We did several dives in August for the Advanced Open Water certificate. One weekend Jim Bobb took the group up to High Springs to do several dives in the springs. High Springs is just thirty minutes west of Gainesville so I stayed with Mom and Dad while the others in the group stayed in a hotel. We dove Ginny Springs which I had done before but also dove several other springs including Peacock Springs. Peacock springs is one of the top underwater cave diving sites in the world with several waterfilled sinkholes connected by underwater caves. We did not do any cave diving, but only went to the bottom and, per Jim Bobb’s strict instruction, were to go no further than 15 feet horizontally into the cave at the bottom of the spring. Another dive we did in August was a beach dive in which we swam out from the beach, past the breaking surf, where there was a two to three foot high shelf that sheltered lobsters. After catching several lobsters each, we went back to the beach were we boiled the lobster on a camp stove and had a lobster lunch.
One dive for advanced certification was a deep dive to 90 feet. For this we again went to West Palm Beach where we took a dive boat out to what was called the arch. The Arch was a massive coral formation forming an arch with a fifty foot tunnel under it large enough to drive a bus though. The bottom of the Arch was at 90 feet while the top of the tunnel under the arch was 70 feet. At 90 feet, you have about five minutes of bottom time with out doing decompressing stops on your way back to the surface. If you stayed in the middle of the arch, say 80 feet you would have a bit more time. The day we went out the Gulf Stream was flowing a good three knots so we were going to do what is known as a drift dive which, instead of staying in one area, you let the current carry you, or drift, with the current. The dive boat dropped us off upstream and then was to pick us up a hundred yards downstream after going under the arch and back to the surface. The ten divers on the boat, along with Jim Bobb, got into the water, then on Jim Bobb’s signal, we headed down. The visibility was amazing, at least a 100 feet, I could see the bottom clearly 90 feet below us just barely make out the dark opening of the arch in front of us. We followed Jim Bobb down, 30 feet, the current moving us along, 50 feet, the sunlight starts to fade, the current carries us closer to the arch which I can clearly see now. We approach the opening to the arch at 80 feet, the light has grown dim, and the darkness under the arch looks a little spooky but I can see daylight at the far end of the arch. The current had lessened as we got deeper but still flowing, carrying us under the arch where I see several large fish, 20 to 30 pound groupers. As we proceed further, Jim Bobb, who brought a underwater light, points it to one side and there was the largest fish I had ever seen, a goliath grouper, six feet long and probably 400 pounds, and then he points the light to another even larger one. It all happened quickly as the current carried us through and to the other side in less than five minutes and we begin our accent to the surface.

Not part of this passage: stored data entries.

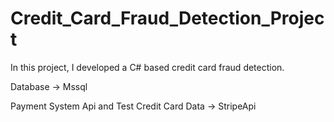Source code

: # Credit_Card_Fraud_Detection_Project
In this project, I developed a C# based credit card fraud detection.


Database -> Mssql

Payment System Api and Test Credit Card Data -> StripeApi

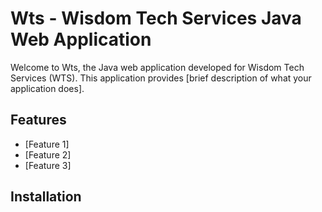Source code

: # Wts - Wisdom Tech Services Java Web Application

Welcome to Wts, the Java web application developed for Wisdom Tech Services (WTS). This application provides [brief description of what your application does].

## Features

- [Feature 1]
- [Feature 2]
- [Feature 3]

## Installation
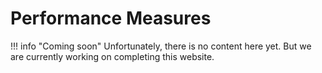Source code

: # Performance Measures

!!! info "Coming soon"
    Unfortunately, there is no content here yet. But we are currently working on completing this website.
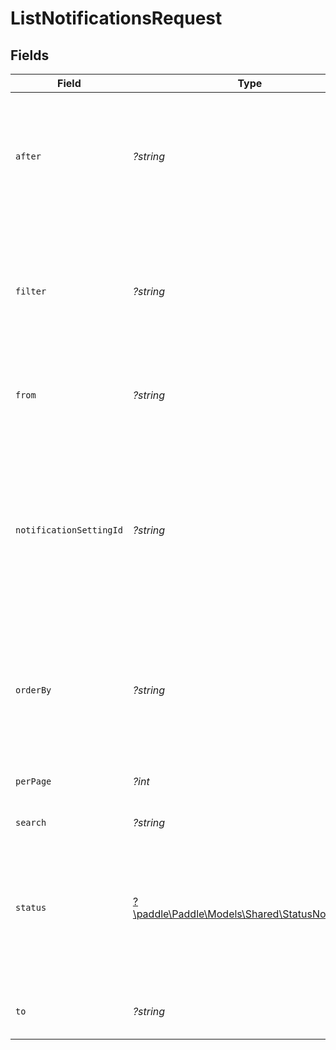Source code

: # ListNotificationsRequest


## Fields

| Field                                                                                                                                           | Type                                                                                                                                            | Required                                                                                                                                        | Description                                                                                                                                     | Example                                                                                                                                         |
| ----------------------------------------------------------------------------------------------------------------------------------------------- | ----------------------------------------------------------------------------------------------------------------------------------------------- | ----------------------------------------------------------------------------------------------------------------------------------------------- | ----------------------------------------------------------------------------------------------------------------------------------------------- | ----------------------------------------------------------------------------------------------------------------------------------------------- |
| `after`                                                                                                                                         | *?string*                                                                                                                                       | :heavy_minus_sign:                                                                                                                              | Return entities after the specified cursor. Used for working through paginated results.                                                         |                                                                                                                                                 |
| `filter`                                                                                                                                        | *?string*                                                                                                                                       | :heavy_minus_sign:                                                                                                                              | Return entities that contain the Paddle ID specified. Pass a transaction, customer, or subscription ID.                                         | txn_01h3cgmh9qn7yezn4rgze4nrg2                                                                                                                  |
| `from`                                                                                                                                          | *?string*                                                                                                                                       | :heavy_minus_sign:                                                                                                                              | Return entities from a specific time.                                                                                                           | 2023-04-18T17:03:26                                                                                                                             |
| `notificationSettingId`                                                                                                                         | *?string*                                                                                                                                       | :heavy_minus_sign:                                                                                                                              | Return entities related to the specified notification destination. Use a comma separated list to specify multiple notification destination IDs. | ntfset_01gt21c5pdx9q1e4mh1xrsjjn6                                                                                                               |
| `orderBy`                                                                                                                                       | *?string*                                                                                                                                       | :heavy_minus_sign:                                                                                                                              | Order returned entities by the specified field and direction (`[ASC]` or `[DESC]`).                                                             |                                                                                                                                                 |
| `perPage`                                                                                                                                       | *?int*                                                                                                                                          | :heavy_minus_sign:                                                                                                                              | Set how many entities are returned per page.                                                                                                    |                                                                                                                                                 |
| `search`                                                                                                                                        | *?string*                                                                                                                                       | :heavy_minus_sign:                                                                                                                              | N/A                                                                                                                                             | upgrade                                                                                                                                         |
| `status`                                                                                                                                        | [?\paddle\Paddle\Models\Shared\StatusNotification](../../Models/Shared/StatusNotification.md)                                                   | :heavy_minus_sign:                                                                                                                              | Return entities that match the specified status. Use a comma separated list to specify multiple status values.                                  |                                                                                                                                                 |
| `to`                                                                                                                                            | *?string*                                                                                                                                       | :heavy_minus_sign:                                                                                                                              | Return entities up to a specific time.                                                                                                          | 2023-04-18T17:03:26                                                                                                                             |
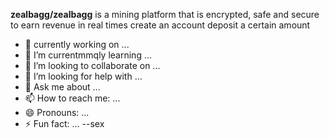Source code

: **zealbagg/zealbagg** is a mining platform that is encrypted, safe and secure to earn revenue in real times
create an account 
deposit a certain amount
- 🔭  currently working on ...
- 🌱 I’m currentmmqly learning ...
- 👯 I’m looking to collaborate on ...
- 🤔 I’m looking for help with ...
- 💬 Ask me about ...
- 📫 How to reach me: ...
- 😄 Pronouns: ...
- ⚡ Fun fact: ...
--sex
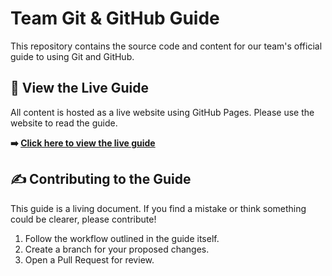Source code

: # Team Git & GitHub Guide

This repository contains the source code and content for our team's official guide to using Git and GitHub.

## 🚀 View the Live Guide

All content is hosted as a live website using GitHub Pages. Please use the website to read the guide.

**➡️ [Click here to view the live guide](https://github.com/NehaMtechBits/team-git-guide/)**

## ✍️ Contributing to the Guide

This guide is a living document. If you find a mistake or think something could be clearer, please contribute!

1.  Follow the workflow outlined in the guide itself.
2.  Create a branch for your proposed changes.
3.  Open a Pull Request for review.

Although we in theory didn’t have to, we were instructed to pause at a 10 foot depth for decompression which we did to be safe. After the short decompression, we rise to the surface to find there was no boat waiting. We look around and the boat is 50 yards from us, we waive it to come pick us up, the yell back the engine had died, and we have to come to them. Well in full scuba gear it is not so easy to swim against a 3 knot current, but we set out. As we got closer the boat crew threw out a life preserver on a long rope which Jim Bobb instructed one of the weaker swimmers to grab on to and the crew pulled her to the boat. The crew repeated that a for a couple more divers while the rest of us struggled on and finally reached the boat.
I was exhausted, it was hot, 90 degrees and I was even hotter in my wetsuit after the swim to reach the boat, so I quickly strip off my gear and wetsuit. A crew member handed out cold drinks to the divers while another crew member was in the engine compartment looking at the engine. I half hour later, the engine still wouldn’t start, an hour later, still no engine. The hot sun bore down on us, there was no wind, not even a breeze. The boat had only a small canopy which not everyone could sit under, it was getter pretty miserable when the crew contacted another boat on the radio which soon arrived and towed us back to port. We were supposed to have done a second dive, well that clearly didn’t happen so we did get a partial refund. I did really enjoy the Arch dive, but for the travel time and boat problems for 30 minute dive, well it hardly seemed worth it. On the other hand it met the requirement for a deep dive and I received my Advanced Open Water certificate.